The best data is in the details—so collect anything that might help or hinder collaboration
If you have an activity with a lot of collaboration, users will tell stories of who does what, who called or emailed whom, who shared what with whom, and how they felt about it all. Leaders in the group will want to know the status of other people’s assigned tasks—even if it is for an informal activity (like vacation travel). Leisure activities or volunteering in an organization can start to look like real work collaborations. People prepare things for the group to use, lay out schedules and deadlines, and check in with each other as they go along. All of this is core data on collaboration to be collected.
For the travel project focus, people talked about who they coordinated with and how exploring locations and logistics became a fun and necessary activity that they could do together. We noticed how people took on different roles in planning. Some took over the whole task, collaborating with the other travelers; others continuously consulted with a single partner. Prompt users to talk about the role of technology in making it easy or hard to share important information or coordinate logistics. This is the data you need to better support collaboration—anytime, anywhere, with information at your users’ fingertips. If you hear this kind of data, collect it—later you can decide if it will become part of a Collaboration Model or rolled into the stories on the Relationship Model.
Collecting collaboration data in a Contextual Interview
Anytime the user interacts with a person for the target activity:
• Discover the communication and coordination between people, identifying the intent of the interaction
• Capture who does what, shares what, and needs what or needs to know information as they go about getting their joint activity done
• Capture what device supports the interactions and where they are when collaborating
• Pay attention to what body of information supports the collaboration, whether shared, co-produced, or used by individuals
• Note what role each person plays in the process—both formal and informal—in helping the collaboration work
• Everyone in the Collaboration Model should also be in the Relationship Model if you are doing both, but not vice versa—the user may be close to a set of people they don’t collaborate with in a more complex task.

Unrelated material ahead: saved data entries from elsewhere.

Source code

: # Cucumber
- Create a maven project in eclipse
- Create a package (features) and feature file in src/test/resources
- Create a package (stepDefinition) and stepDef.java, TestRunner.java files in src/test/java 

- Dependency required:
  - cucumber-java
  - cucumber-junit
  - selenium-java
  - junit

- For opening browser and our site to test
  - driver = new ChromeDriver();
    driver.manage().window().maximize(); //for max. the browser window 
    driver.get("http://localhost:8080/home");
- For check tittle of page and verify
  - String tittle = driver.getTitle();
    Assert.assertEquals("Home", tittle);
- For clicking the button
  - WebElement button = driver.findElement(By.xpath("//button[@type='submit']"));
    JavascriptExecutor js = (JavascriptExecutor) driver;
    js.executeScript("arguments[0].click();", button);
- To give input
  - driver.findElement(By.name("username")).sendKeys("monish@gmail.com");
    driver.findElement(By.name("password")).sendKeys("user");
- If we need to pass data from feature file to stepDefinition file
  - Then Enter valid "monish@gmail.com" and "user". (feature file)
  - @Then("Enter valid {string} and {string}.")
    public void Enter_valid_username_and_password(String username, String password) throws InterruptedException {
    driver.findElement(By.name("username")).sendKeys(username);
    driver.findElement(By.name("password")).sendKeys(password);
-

Capturing during the Interpretation Session

Instances of collaboration will come up throughout the Interpretation Session. Capture collaborations that are relevant to the project focus and have some complexity. Early on, you won’t know about complexity, so just capture all collaborations as they come up. Later you can decide if the complexity or insight is sufficient to warrant creating a real consolidated Collaboration Model.
Draw a different little model for each collaboration that has a different intent
The format is simple: Each person in the interaction gets a bubble. All communication between people goes on arrows between bubbles. Write what the communication is on the arrows. Make a note of the tool used (email, cell phone, etc.). Write what the people are doing in the bubbles as you go along. Keep each model to a single collaboration surrounding a core intent—the collaboration may have been spread out over days, but it is still a single task or problem being solved with others. The Collaboration Model does not care about time—just who interacted with whom. So you will have more than one collaboration instance if you have multiple intents or different groups of people collaborating for different parts of the activity.
If you get comfortable with this way of representing collaboration, you can use them in the field interview. Capture small drawings of the interaction in your notebook, and use these to talk to the user in more detail about who did what and how well it worked. Let the user correct and extend them with you (Fig. 7.17).

Consolidating the Collaboration Model

Having captured multiple mini-collaboration diagrams you need to decide if they warrant consolidation. If collaboration is central to the design problem and reasonably complex, it’s worth building a Collaboration Model. Look across the mini diagrams created in the Interpretation Session. If all interactions are between the interviewee and one other person, collaboration is not complex. Simple collaboration can be captured well enough on the Relationship Model, Day-in-the-Life Model, or on the Affinity. In this case, just use the mini diagrams a source of stories for these other representations.
Look at the complexity of the interactions, then decide whether to build a Collaboration Model
Having determined that building a Collaboration Model makes sense, the first step (and most difficult) is to figure out the key insight the team wants to communicate. Unlike the other models we discussed, the Collaboration Model does not have a consistent, defined structure that works for all projects. Instead, the structure must be designed to fit the message. So first figure out the insights, then design the background structure that communicates them. You may produce one or several (1–4) models to communicate the key messages.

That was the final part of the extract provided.